Reproduce each line of the entries that carries "token".
╔══
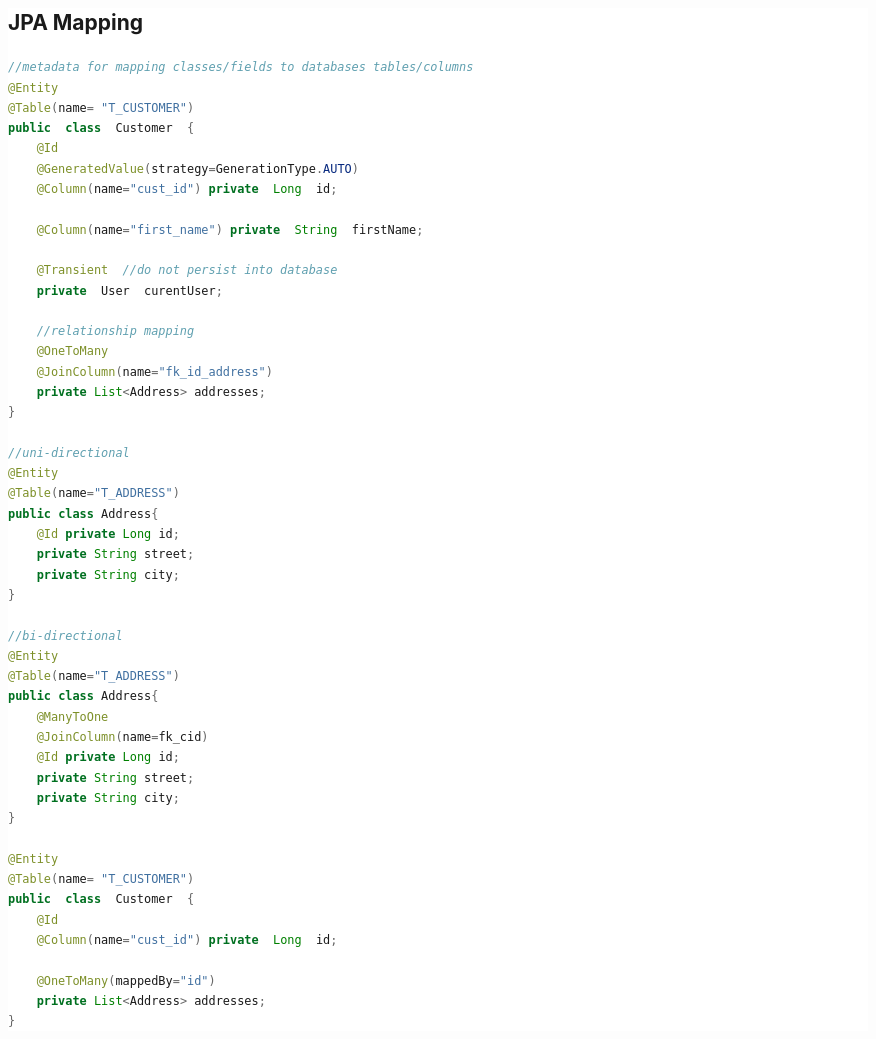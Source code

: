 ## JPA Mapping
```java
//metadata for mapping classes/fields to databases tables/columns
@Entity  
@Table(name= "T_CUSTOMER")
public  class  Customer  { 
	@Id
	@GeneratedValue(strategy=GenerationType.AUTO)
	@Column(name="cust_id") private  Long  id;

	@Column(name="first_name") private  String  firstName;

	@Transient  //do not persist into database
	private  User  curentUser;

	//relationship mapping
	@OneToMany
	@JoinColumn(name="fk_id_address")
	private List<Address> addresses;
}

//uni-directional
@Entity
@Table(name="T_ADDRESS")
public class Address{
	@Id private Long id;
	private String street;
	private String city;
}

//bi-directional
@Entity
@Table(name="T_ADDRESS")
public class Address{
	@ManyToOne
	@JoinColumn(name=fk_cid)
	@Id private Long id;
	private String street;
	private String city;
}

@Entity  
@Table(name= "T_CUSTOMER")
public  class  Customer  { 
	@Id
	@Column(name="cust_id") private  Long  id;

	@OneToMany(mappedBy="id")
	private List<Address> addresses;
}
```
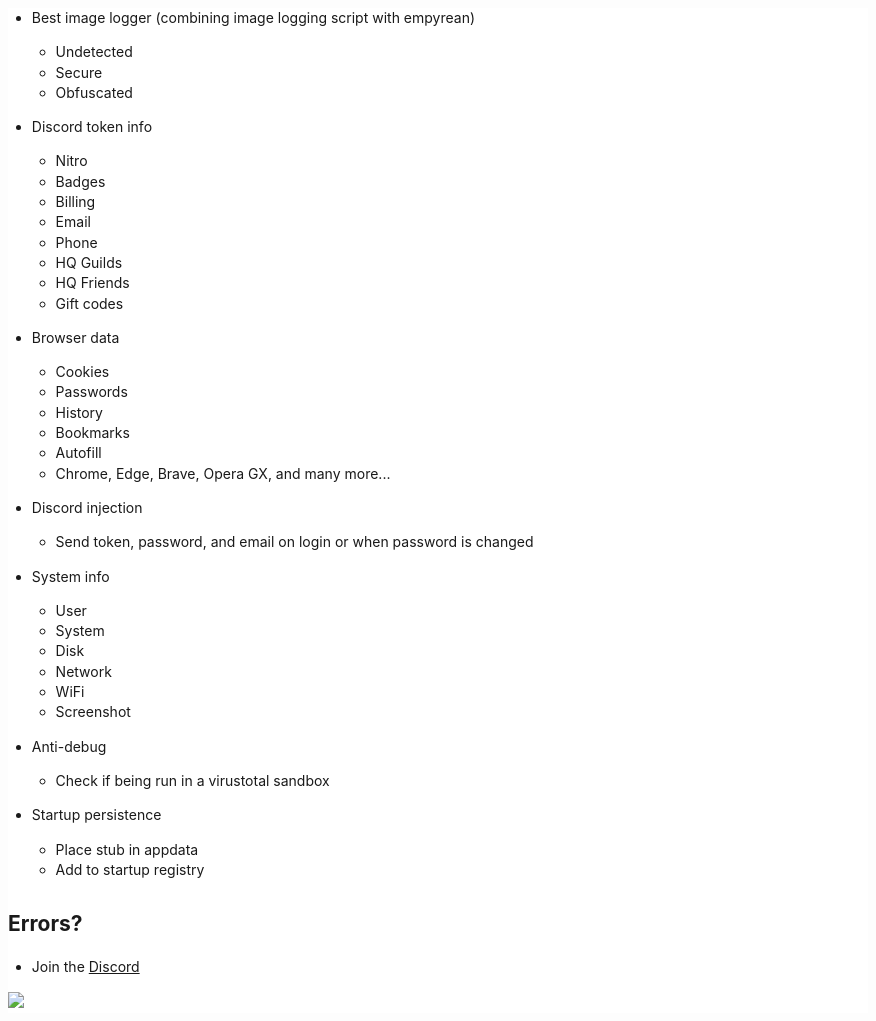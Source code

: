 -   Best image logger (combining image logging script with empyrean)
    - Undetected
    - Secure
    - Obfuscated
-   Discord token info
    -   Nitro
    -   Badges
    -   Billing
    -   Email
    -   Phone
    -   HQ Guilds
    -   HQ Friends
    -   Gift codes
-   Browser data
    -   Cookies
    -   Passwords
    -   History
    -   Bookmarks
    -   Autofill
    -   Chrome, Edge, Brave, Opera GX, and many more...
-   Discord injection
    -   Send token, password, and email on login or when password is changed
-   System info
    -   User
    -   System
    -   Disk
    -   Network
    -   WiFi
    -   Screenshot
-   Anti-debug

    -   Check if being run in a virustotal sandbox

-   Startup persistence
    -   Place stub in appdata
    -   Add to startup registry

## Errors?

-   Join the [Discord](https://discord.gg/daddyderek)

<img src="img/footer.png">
╚══
Answer to this task
-   Discord token info
    -   Send token, password, and email on login or when password is changed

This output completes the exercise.